I understood that turning me into a political prop was Mandel’s Trumpy way of trying to curry favor with the audience. But there were still consequences. A source I had been talking to for most of the day asked whether Mandel had been referring to me, and I when I said yes, he shook his head and walked away.
Mandel did the same thing — run away, through a back door — when I tried to talk to him about it after the event.
I never tried to raise it with him again, and Mandel has been cordial with me ever since.
* * *
Who is Josh Mandel for? Meet David Ensminger.
A 54-year-old trucker, Ensminger appeared to be one of the few people at the Mandel-Harper debate who wasn’t affiliated with either campaign. He just showed up.
Ensminger told me, and Mandel, and anyone else who would listen, that he’s all-in for Mandel.
“You speak to the things I want to hear,” he told him.
Mandel’s support for the “Trump agenda” is what sold him. “I think it’s horrid that there’s a narrative that Trump supporters are cuckoos following a cult leader. I’ve believed all the things that Trump believes since it was 1977 and I was 10. I was brought up in a conservative household that believed in freedom — freedom of religion, freedom for atheists — and not centralizing power in the federal government,” he said.

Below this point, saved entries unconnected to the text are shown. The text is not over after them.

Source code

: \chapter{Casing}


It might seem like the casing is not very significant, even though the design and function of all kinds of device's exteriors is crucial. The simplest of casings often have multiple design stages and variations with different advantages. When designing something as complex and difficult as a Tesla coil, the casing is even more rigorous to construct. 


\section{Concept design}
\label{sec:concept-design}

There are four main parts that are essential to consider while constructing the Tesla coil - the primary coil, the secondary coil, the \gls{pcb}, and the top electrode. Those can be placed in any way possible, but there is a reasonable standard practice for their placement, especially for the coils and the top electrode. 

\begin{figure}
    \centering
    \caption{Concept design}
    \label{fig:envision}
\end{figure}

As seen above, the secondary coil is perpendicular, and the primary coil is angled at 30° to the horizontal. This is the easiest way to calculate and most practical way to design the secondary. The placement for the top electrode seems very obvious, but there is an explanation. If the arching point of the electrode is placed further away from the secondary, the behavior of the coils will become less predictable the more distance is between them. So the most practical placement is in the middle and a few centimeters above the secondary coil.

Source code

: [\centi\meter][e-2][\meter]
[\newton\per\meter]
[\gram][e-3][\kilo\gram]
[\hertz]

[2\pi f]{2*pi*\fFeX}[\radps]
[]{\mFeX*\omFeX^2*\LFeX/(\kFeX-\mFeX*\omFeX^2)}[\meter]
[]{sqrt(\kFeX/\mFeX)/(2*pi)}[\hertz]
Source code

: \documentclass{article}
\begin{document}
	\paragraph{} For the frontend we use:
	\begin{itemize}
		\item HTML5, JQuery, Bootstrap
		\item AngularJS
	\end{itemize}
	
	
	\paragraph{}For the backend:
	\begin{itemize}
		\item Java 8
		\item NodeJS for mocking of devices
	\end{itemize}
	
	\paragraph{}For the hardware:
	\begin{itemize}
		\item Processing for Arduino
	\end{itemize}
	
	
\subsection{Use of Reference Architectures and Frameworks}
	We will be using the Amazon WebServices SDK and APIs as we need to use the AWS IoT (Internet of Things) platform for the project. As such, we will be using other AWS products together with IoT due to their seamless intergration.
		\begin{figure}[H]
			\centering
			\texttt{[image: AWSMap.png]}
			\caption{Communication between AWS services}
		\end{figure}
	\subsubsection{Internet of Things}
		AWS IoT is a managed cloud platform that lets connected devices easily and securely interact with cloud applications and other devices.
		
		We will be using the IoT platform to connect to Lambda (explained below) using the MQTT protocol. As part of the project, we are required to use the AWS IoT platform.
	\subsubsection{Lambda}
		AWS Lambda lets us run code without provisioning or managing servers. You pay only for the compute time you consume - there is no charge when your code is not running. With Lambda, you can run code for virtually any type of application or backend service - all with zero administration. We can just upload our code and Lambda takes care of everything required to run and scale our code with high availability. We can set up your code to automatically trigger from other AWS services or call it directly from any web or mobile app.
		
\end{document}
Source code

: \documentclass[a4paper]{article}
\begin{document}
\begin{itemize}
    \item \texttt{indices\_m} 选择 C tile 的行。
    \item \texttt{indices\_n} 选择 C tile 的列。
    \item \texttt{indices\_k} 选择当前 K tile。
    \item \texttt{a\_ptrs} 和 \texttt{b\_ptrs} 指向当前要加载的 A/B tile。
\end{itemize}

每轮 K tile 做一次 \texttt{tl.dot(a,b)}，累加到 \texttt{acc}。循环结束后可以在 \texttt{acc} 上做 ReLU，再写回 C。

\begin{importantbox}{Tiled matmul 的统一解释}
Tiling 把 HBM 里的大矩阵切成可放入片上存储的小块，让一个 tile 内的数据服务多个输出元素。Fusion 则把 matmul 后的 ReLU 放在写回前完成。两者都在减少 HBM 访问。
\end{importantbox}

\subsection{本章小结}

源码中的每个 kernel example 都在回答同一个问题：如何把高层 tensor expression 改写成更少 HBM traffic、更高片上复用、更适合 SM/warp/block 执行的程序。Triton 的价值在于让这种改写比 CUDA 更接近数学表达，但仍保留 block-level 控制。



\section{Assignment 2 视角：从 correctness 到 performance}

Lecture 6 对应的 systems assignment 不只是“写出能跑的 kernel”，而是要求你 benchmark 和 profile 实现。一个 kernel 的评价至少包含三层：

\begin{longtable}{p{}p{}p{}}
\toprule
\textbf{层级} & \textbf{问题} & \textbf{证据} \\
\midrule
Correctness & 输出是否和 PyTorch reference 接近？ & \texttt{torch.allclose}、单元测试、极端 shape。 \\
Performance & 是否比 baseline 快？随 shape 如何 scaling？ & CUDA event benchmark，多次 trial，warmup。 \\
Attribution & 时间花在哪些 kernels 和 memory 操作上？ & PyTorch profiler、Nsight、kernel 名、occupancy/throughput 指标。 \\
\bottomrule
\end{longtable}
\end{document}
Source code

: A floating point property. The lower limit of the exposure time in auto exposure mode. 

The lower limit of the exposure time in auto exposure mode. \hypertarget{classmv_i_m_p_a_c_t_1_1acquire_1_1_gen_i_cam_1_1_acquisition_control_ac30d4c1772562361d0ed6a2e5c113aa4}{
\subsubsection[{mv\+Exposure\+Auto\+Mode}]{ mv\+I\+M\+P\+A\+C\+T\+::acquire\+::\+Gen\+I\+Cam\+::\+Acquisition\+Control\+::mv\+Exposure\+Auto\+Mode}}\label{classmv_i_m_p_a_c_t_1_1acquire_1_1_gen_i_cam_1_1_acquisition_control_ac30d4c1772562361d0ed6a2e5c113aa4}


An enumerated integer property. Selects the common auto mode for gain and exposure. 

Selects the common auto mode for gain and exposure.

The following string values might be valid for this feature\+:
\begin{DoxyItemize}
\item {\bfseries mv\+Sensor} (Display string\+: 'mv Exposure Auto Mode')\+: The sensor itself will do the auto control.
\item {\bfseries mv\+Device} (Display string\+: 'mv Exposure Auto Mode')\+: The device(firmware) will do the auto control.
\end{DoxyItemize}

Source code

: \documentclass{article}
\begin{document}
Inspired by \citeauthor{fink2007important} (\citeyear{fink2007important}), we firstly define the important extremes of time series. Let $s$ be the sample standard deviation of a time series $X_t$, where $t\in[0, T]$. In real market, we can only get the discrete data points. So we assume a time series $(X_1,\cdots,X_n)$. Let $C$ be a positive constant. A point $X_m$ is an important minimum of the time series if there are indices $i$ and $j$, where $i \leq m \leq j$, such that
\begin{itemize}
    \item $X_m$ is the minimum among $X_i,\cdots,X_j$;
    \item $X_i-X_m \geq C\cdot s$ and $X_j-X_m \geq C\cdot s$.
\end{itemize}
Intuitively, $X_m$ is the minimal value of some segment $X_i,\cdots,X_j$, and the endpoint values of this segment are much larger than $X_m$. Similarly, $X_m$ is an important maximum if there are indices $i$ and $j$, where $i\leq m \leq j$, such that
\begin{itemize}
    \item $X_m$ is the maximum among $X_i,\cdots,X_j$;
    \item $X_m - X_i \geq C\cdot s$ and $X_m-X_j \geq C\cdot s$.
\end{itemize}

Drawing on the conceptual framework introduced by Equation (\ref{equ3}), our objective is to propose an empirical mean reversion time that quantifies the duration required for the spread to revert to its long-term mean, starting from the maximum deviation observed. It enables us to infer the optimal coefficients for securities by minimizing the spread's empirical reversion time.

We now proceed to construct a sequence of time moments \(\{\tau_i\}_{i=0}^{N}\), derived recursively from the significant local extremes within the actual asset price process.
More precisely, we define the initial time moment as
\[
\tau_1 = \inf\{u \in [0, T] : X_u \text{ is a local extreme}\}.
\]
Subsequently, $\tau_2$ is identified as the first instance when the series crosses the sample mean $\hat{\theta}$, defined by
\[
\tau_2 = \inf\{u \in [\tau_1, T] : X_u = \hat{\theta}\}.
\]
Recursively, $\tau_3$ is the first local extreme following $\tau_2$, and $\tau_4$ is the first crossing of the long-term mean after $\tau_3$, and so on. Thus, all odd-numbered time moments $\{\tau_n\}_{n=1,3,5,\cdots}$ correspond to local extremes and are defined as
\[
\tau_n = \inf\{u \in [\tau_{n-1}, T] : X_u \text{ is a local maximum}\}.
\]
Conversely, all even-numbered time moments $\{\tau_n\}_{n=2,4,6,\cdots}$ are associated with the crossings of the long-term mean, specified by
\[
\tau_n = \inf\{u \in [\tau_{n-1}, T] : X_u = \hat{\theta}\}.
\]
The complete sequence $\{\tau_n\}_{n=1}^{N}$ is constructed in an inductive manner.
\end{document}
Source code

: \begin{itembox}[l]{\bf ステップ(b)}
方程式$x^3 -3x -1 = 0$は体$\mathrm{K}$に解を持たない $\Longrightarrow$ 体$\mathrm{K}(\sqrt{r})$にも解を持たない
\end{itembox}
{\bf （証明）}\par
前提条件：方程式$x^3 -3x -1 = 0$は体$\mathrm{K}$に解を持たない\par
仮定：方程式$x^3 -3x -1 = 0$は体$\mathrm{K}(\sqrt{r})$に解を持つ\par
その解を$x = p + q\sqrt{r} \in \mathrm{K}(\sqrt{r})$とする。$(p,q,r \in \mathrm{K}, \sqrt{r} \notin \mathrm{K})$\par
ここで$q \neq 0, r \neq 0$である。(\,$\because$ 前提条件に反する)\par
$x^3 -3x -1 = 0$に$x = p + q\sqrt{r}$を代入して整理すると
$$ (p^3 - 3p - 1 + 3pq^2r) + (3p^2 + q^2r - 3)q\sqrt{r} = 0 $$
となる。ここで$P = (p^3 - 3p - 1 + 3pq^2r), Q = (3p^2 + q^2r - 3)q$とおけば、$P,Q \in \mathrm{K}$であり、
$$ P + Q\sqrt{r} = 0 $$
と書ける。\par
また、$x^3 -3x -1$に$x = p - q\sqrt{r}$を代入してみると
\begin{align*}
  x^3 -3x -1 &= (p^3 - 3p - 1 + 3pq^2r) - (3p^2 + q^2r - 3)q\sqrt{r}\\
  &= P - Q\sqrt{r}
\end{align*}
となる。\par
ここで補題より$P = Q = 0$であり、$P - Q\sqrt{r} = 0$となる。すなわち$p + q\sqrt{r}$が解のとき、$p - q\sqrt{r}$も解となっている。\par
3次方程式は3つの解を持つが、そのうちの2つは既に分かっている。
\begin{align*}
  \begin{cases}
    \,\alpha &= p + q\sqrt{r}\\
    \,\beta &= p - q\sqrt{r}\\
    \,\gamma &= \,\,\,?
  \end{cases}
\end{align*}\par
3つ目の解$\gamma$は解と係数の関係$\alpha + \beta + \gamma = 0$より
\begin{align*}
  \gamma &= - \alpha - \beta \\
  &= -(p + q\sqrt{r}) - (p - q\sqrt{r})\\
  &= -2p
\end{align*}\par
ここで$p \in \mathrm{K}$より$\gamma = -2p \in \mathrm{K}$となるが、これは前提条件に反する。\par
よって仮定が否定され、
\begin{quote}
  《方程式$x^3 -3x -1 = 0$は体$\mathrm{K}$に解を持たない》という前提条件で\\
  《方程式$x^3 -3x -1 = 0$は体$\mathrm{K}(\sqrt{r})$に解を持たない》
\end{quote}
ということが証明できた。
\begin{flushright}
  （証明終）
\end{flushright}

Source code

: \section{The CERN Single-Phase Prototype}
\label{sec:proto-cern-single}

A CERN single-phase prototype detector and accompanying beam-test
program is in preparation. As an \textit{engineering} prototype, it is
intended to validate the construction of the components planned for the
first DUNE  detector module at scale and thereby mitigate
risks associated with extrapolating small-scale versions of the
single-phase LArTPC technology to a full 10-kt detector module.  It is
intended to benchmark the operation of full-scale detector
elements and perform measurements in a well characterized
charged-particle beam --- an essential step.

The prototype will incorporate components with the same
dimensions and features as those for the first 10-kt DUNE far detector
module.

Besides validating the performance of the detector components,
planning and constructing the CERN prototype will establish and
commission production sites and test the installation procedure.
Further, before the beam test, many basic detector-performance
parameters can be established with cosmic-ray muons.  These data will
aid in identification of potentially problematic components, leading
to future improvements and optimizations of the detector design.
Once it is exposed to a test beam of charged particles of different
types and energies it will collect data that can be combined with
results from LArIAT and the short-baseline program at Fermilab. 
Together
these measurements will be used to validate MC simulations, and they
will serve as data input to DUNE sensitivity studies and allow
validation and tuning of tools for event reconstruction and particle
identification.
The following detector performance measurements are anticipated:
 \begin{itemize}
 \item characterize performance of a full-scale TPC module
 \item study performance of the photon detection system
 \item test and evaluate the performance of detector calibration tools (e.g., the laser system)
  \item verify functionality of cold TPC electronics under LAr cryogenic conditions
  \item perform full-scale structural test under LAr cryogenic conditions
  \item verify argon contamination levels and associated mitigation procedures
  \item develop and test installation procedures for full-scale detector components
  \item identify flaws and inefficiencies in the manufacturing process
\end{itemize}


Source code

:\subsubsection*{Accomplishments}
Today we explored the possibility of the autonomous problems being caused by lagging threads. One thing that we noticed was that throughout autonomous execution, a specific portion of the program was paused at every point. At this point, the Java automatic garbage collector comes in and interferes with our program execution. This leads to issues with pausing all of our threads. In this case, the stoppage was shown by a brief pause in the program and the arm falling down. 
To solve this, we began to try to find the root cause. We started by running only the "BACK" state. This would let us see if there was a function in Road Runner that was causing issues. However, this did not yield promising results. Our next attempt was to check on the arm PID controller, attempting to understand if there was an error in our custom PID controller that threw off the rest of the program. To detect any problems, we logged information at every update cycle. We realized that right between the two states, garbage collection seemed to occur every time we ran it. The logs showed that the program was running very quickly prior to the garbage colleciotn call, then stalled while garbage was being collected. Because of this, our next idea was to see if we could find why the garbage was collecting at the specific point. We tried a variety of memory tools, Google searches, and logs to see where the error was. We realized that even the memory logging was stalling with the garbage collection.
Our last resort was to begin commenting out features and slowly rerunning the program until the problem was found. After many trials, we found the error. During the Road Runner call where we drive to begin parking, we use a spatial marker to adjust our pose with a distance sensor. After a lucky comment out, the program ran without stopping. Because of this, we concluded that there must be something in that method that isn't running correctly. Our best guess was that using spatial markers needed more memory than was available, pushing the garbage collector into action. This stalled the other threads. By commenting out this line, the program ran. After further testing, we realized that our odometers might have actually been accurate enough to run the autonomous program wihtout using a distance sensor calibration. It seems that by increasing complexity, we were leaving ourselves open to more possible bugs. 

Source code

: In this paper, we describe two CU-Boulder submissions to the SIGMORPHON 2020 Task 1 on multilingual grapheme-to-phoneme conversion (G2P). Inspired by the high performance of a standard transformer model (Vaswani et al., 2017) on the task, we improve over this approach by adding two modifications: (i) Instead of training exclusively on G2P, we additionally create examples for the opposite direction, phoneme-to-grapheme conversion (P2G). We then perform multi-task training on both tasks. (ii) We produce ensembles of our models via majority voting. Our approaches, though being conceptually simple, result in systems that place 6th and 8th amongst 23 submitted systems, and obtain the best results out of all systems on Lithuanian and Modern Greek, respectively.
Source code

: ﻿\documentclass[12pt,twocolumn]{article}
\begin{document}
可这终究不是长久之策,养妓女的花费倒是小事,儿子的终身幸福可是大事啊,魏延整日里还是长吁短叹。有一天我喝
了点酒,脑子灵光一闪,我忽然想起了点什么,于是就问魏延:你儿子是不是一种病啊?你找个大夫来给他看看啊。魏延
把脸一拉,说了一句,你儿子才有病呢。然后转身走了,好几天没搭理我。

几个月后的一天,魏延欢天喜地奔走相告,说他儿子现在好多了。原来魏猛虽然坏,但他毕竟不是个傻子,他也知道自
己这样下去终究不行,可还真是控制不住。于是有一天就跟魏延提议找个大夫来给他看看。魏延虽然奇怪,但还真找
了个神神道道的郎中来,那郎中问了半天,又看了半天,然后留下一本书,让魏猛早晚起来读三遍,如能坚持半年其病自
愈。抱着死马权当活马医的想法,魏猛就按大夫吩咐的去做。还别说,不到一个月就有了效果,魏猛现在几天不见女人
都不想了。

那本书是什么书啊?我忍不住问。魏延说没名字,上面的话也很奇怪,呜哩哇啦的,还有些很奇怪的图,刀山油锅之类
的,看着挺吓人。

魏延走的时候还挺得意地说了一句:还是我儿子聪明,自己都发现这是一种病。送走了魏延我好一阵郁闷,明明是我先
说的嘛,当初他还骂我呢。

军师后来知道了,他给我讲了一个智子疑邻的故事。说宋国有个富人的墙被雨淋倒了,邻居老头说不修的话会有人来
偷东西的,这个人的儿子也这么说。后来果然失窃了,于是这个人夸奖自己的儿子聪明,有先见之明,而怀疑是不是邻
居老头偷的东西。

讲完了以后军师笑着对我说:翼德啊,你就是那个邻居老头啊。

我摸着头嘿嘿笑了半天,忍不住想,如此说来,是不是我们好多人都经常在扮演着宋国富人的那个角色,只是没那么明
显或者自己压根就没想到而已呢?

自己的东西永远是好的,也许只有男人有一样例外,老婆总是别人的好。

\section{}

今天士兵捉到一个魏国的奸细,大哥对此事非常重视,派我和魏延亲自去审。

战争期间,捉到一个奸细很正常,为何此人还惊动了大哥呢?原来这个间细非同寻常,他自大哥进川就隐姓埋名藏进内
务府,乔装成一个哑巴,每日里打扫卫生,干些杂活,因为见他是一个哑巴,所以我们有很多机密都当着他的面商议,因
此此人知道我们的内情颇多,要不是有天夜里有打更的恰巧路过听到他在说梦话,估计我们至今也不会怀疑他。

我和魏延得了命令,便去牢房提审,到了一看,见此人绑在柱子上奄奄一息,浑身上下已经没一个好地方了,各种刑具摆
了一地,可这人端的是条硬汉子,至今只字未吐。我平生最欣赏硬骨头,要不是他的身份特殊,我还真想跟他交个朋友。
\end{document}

It is not hard to see how Mandel wins over voters like Ensminger. Mandel also has the support of the anti-tax Club for Growth, a major fundraising booster, and Ohio Value Voters, a faith-based group.
And in fairness to Mandel, nearly all of his opponents are trying to squeeze into the same lane — Mandel is just taking up the most space for now.
A close second is J.D. Vance, the “Hillbilly Elegy” memoirist and venture capitalist. But Vance is having a hard time distancing himself from his past remarks bashing Trump (he even brought his father on the campaign trail to vouch for him). To boost his MAGA cred, Vance sought the endorsement of Marjorie Taylor Greene, the radical Georgia congresswoman, who campaigned with him last weekend. Vance also has Hawley’s backing.
The rest of the field can’t keep up. Jane Timken, the former Ohio GOP chair, posted a weak fundraising number this week. Mike Gibbons, an investment banker, and Bernie Moreno, a luxury car dealer and entrepreneur, are also using their personal fortunes to prop up their campaigns. Matt Dolan, a state senator whose family owns the Cleveland Guardians baseball team, is running as a moderate, testing whether Trump’s base cares for another Rob Portman. It’s not clear they do.
Mark Pukita isn’t often mentioned in the top tier of candidates alongside Mandel and Vance. But the tech entrepreneur had a controversial breakout moment when a radio ad he ran pointing out that Mandel was Jewish was deemed anti-Semitic. “Are we really supposed to believe the most Christian-values Senate candidate is Jewish? I’m so sick of these phony caricatures,” the narrator says in the now-canceled spot. Pukita was asked about it during a debate in November, and the story blew up.
Pukita admits the ad was bad. He insists that he was just trying to get across how Mandel is an “ever-morphing, tell you anything that you want to hear” politician.
“He will say and do anything and pander to anyone to get elected,” Pukita said. “That’s what I was trying to point out, and I could have done a better job of it. But now we are.”
Pukita said he’s picked up on something interesting lately with Mandel. He believes that ever since the controversy with the radio ad, Mandel has been toning it down a bit during debates. It’s subtle, but Pukita swears there’s been a change.
“The minute you expose his act, he stops it,” he said, “or significantly ratchets it back.”